From: Jens Maurer <Jens.Maurer_at_[hidden]>
Date: Tue, 25 Jan 2022 14:24:35 +0100
On 25/01/2022 08.20, Ville Voutilainen via SG16 wrote:
> At any rate, going into C++23 with P1949 and then looking at this
> proposal later would mean that we have a breaking change
> in our hands. If we go with this proposal, we can relax the
> identifiers if we decide (again, tho, I might add) that we're not
> concerned (*) about
> bidi/homoglyph attacks.
>
> (*) Or, rather, that we leave that to Quality of Implementation and
> external tools, I guess.
>
> But still, the high-order bit, to me, seems to be that if we go with
> P1949 for C++23, the horses are out of the barn and the cats are out
> of the bag. Taking a step back and going with what's proposed here
> after C++23 has been published seems.. ..awkward. I would
> find the hypothetical reverse order much less awkward, or even just
> sticking with what's being proposed here.
>
> I must wonder, tho, whether the cats are already out of the bag,

They are. The situation pre-P1949 was already that all kinds of
Unicode identifiers were allowed, but just based on code point
ranges, and not on any principled categorization.
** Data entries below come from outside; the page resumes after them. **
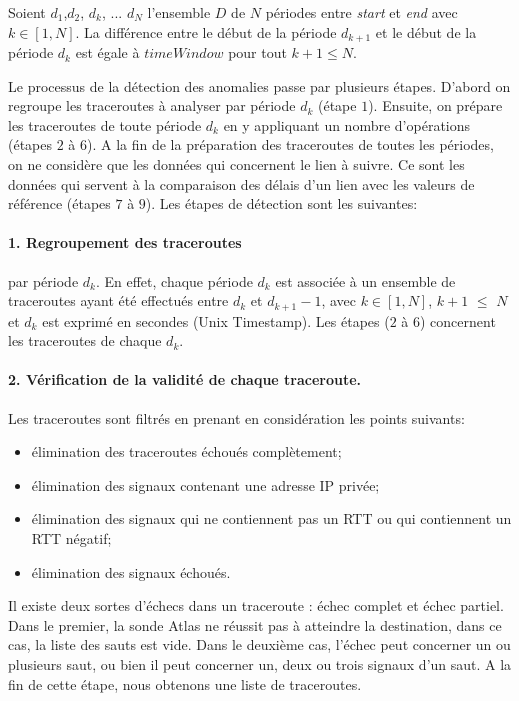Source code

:  Soient $ d_1 $,$  d_2 $, $d_k$, ... $ d_N $ l'ensemble $D$ de $N$ périodes entre \textit{start} et \textit{end} avec $k \in [1,N]$. La différence entre le début de la période $ d_{k+1} $ et le début de la période $ d_k $ est égale à $timeWindow$ pour tout $k+1 \leq N $.  

  Le processus de la détection des anomalies passe par plusieurs étapes. D'abord on  regroupe les traceroutes à analyser par période $d_k$ (étape $ 1 $). Ensuite, on prépare les traceroutes de toute  période $d_k$ en y appliquant un nombre d'opérations (étapes  $ 2 $ à $ 6 $). A la fin de la préparation des traceroutes de toutes les périodes, on ne considère que les données qui concernent le lien à suivre. Ce sont les données qui servent à la comparaison  des  délais d'un lien avec les valeurs de référence (étapes $ 7 $ à $9$). Les étapes de détection sont les suivantes:

\paragraph{1. Regroupement des traceroutes } par période $d_k$. En effet, chaque période $d_k$ est associée à un ensemble de traceroutes ayant été effectués entre $d_k$ et $d_{k+1} - 1 $, avec $k \in [1,N]$, $k+1$ $\leq$ $N $ et  $d_k$ est exprimé en secondes (Unix Timestamp). Les étapes  ($ 2 $ à $ 6 $) concernent  les traceroutes de chaque $d_k$.  

\paragraph{2. Vérification de la validité de chaque traceroute.} 
Les traceroutes sont filtrés en prenant en considération  les points suivants:
\begin{itemize}
	\item élimination des traceroutes échoués complètement;
	\item élimination des signaux contenant une adresse IP privée;
	\item élimination des signaux qui ne contiennent pas un RTT ou  qui contiennent un RTT négatif;
	\item  élimination des signaux échoués.
\end{itemize}

Il existe deux sortes d'échecs dans un traceroute : échec complet et échec partiel. Dans le premier,   la sonde Atlas ne réussit pas à atteindre la destination, dans ce cas, la liste des sauts est vide. Dans le deuxième cas, l'échec peut concerner un ou plusieurs saut, ou bien il peut concerner un, deux ou trois signaux d'un saut. A la fin de cette étape, nous obtenons une liste de traceroutes.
See section 4 of P1949: What changes is mostly the treatment of
emoji, which is probably less of a breaking change than disallowing
entire scripts.

In short, C++20 plus P1949 is a mild breakage (if any, in practice),
but C++20 plus Reini's approach is a large breakage, and so is C++20
plus P1949 plus Reini's approach.

In short, it doesn't matter whether we do P1949 first and then Reini's
approach, or we only do Reini's approach on top of C++20.
I don't feel a particular rush either way.

Or we decide that we don't want Reini's approach at all, with the
decision taken at a convenient non-rush time.

Jens

Received on 2022-01-25 13:24:41